Segment Start: Material for the task

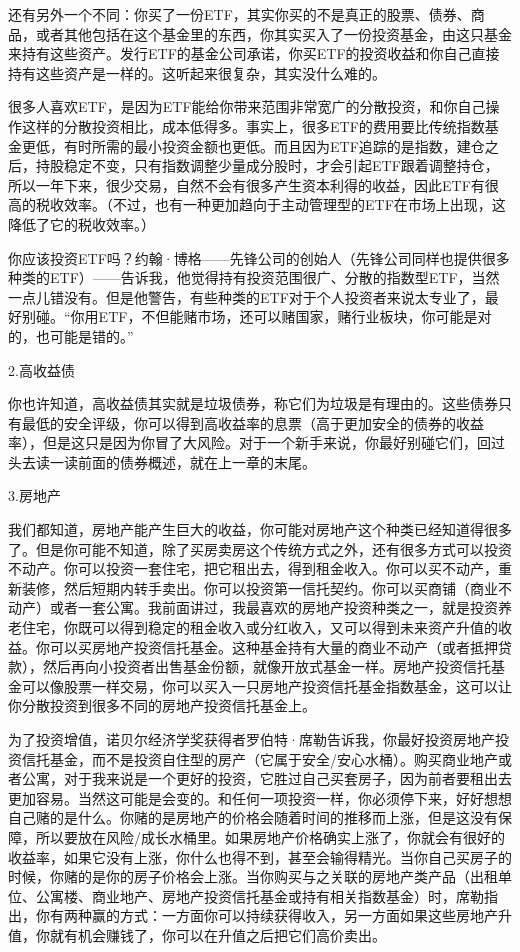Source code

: 还有另外一个不同：你买了一份ETF，其实你买的不是真正的股票、债券、商品，或者其他包括在这个基金里的东西，你其实买入了一份投资基金，由这只基金来持有这些资产。发行ETF的基金公司承诺，你买ETF的投资收益和你自己直接持有这些资产是一样的。这听起来很复杂，其实没什么难的。

很多人喜欢ETF，是因为ETF能给你带来范围非常宽广的分散投资，和你自己操作这样的分散投资相比，成本低得多。事实上，很多ETF的费用要比传统指数基金更低，有时所需的最小投资金额也更低。而且因为ETF追踪的是指数，建仓之后，持股稳定不变，只有指数调整少量成分股时，才会引起ETF跟着调整持仓，所以一年下来，很少交易，自然不会有很多产生资本利得的收益，因此ETF有很高的税收效率。（不过，也有一种更加趋向于主动管理型的ETF在市场上出现，这降低了它的税收效率。）

你应该投资ETF吗？约翰·博格——先锋公司的创始人（先锋公司同样也提供很多种类的ETF）——告诉我，他觉得持有投资范围很广、分散的指数型ETF，当然一点儿错没有。但是他警告，有些种类的ETF对于个人投资者来说太专业了，最好别碰。“你用ETF，不但能赌市场，还可以赌国家，赌行业板块，你可能是对的，也可能是错的。”

2.高收益债

你也许知道，高收益债其实就是垃圾债券，称它们为垃圾是有理由的。这些债券只有最低的安全评级，你可以得到高收益率的息票（高于更加安全的债券的收益率），但是这只是因为你冒了大风险。对于一个新手来说，你最好别碰它们，回过头去读一读前面的债券概述，就在上一章的末尾。

3.房地产

我们都知道，房地产能产生巨大的收益，你可能对房地产这个种类已经知道得很多了。但是你可能不知道，除了买房卖房这个传统方式之外，还有很多方式可以投资不动产。你可以投资一套住宅，把它租出去，得到租金收入。你可以买不动产，重新装修，然后短期内转手卖出。你可以投资第一信托契约。你可以买商铺（商业不动产）或者一套公寓。我前面讲过，我最喜欢的房地产投资种类之一，就是投资养老住宅，你既可以得到稳定的租金收入或分红收入，又可以得到未来资产升值的收益。你可以买房地产投资信托基金。这种基金持有大量的商业不动产（或者抵押贷款），然后再向小投资者出售基金份额，就像开放式基金一样。房地产投资信托基金可以像股票一样交易，你可以买入一只房地产投资信托基金指数基金，这可以让你分散投资到很多不同的房地产投资信托基金上。

为了投资增值，诺贝尔经济学奖获得者罗伯特·席勒告诉我，你最好投资房地产投资信托基金，而不是投资自住型的房产（它属于安全/安心水桶）。购买商业地产或者公寓，对于我来说是一个更好的投资，它胜过自己买套房子，因为前者要租出去更加容易。当然这可能是会变的。和任何一项投资一样，你必须停下来，好好想想自己赌的是什么。你赌的是房地产的价格会随着时间的推移而上涨，但是这没有保障，所以要放在风险/成长水桶里。如果房地产价格确实上涨了，你就会有很好的收益率，如果它没有上涨，你什么也得不到，甚至会输得精光。当你自己买房子的时候，你赌的是你的房子价格会上涨。当你购买与之关联的房地产类产品（出租单位、公寓楼、商业地产、房地产投资信托基金或持有相关指数基金）时，席勒指出，你有两种赢的方式：一方面你可以持续获得收入，另一方面如果这些房地产升值，你就有机会赚钱了，你可以在升值之后把它们高价卖出。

Segment End: Material for the task

The listing above holds a line with "很多人喜欢ETF，是因为ET" and a line with "我们都知道，房地产能产生巨大". Print the stretch from the first through the second, exactly and alone.

很多人喜欢ETF，是因为ETF能给你带来范围非常宽广的分散投资，和你自己操作这样的分散投资相比，成本低得多。事实上，很多ETF的费用要比传统指数基金更低，有时所需的最小投资金额也更低。而且因为ETF追踪的是指数，建仓之后，持股稳定不变，只有指数调整少量成分股时，才会引起ETF跟着调整持仓，所以一年下来，很少交易，自然不会有很多产生资本利得的收益，因此ETF有很高的税收效率。（不过，也有一种更加趋向于主动管理型的ETF在市场上出现，这降低了它的税收效率。）

你应该投资ETF吗？约翰·博格——先锋公司的创始人（先锋公司同样也提供很多种类的ETF）——告诉我，他觉得持有投资范围很广、分散的指数型ETF，当然一点儿错没有。但是他警告，有些种类的ETF对于个人投资者来说太专业了，最好别碰。“你用ETF，不但能赌市场，还可以赌国家，赌行业板块，你可能是对的，也可能是错的。”

2.高收益债

你也许知道，高收益债其实就是垃圾债券，称它们为垃圾是有理由的。这些债券只有最低的安全评级，你可以得到高收益率的息票（高于更加安全的债券的收益率），但是这只是因为你冒了大风险。对于一个新手来说，你最好别碰它们，回过头去读一读前面的债券概述，就在上一章的末尾。

3.房地产

我们都知道，房地产能产生巨大的收益，你可能对房地产这个种类已经知道得很多了。但是你可能不知道，除了买房卖房这个传统方式之外，还有很多方式可以投资不动产。你可以投资一套住宅，把它租出去，得到租金收入。你可以买不动产，重新装修，然后短期内转手卖出。你可以投资第一信托契约。你可以买商铺（商业不动产）或者一套公寓。我前面讲过，我最喜欢的房地产投资种类之一，就是投资养老住宅，你既可以得到稳定的租金收入或分红收入，又可以得到未来资产升值的收益。你可以买房地产投资信托基金。这种基金持有大量的商业不动产（或者抵押贷款），然后再向小投资者出售基金份额，就像开放式基金一样。房地产投资信托基金可以像股票一样交易，你可以买入一只房地产投资信托基金指数基金，这可以让你分散投资到很多不同的房地产投资信托基金上。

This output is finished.